_Problem requirements_
In the material below, some lines carry "looking". Copy each such line.
[Opening Data section]
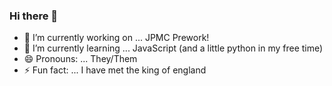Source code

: ### Hi there 👋

<!--
**Al-osaurus/Al-osaurus** is a ✨ _special_ ✨ repository because its `README.md` (this file) appears on your GitHub profile.

Here are some ideas to get you started:


- 👯 I’m looking to collaborate on ...
- 🤔 I’m looking for help with ...
- 💬 Ask me about ...
- 📫 How to reach me: ...

-->
- 🔭 I’m currently working on ...
JPMC Prework!
- 🌱 I’m currently learning ...
JavaScript (and a little python in my free time)
- 😄 Pronouns: ...
They/Them
- ⚡ Fun fact: ...
I have met the king of england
[Closing Data section]
_Task solution_
- 👯 I’m looking to collaborate on ...
- 🤔 I’m looking for help with ...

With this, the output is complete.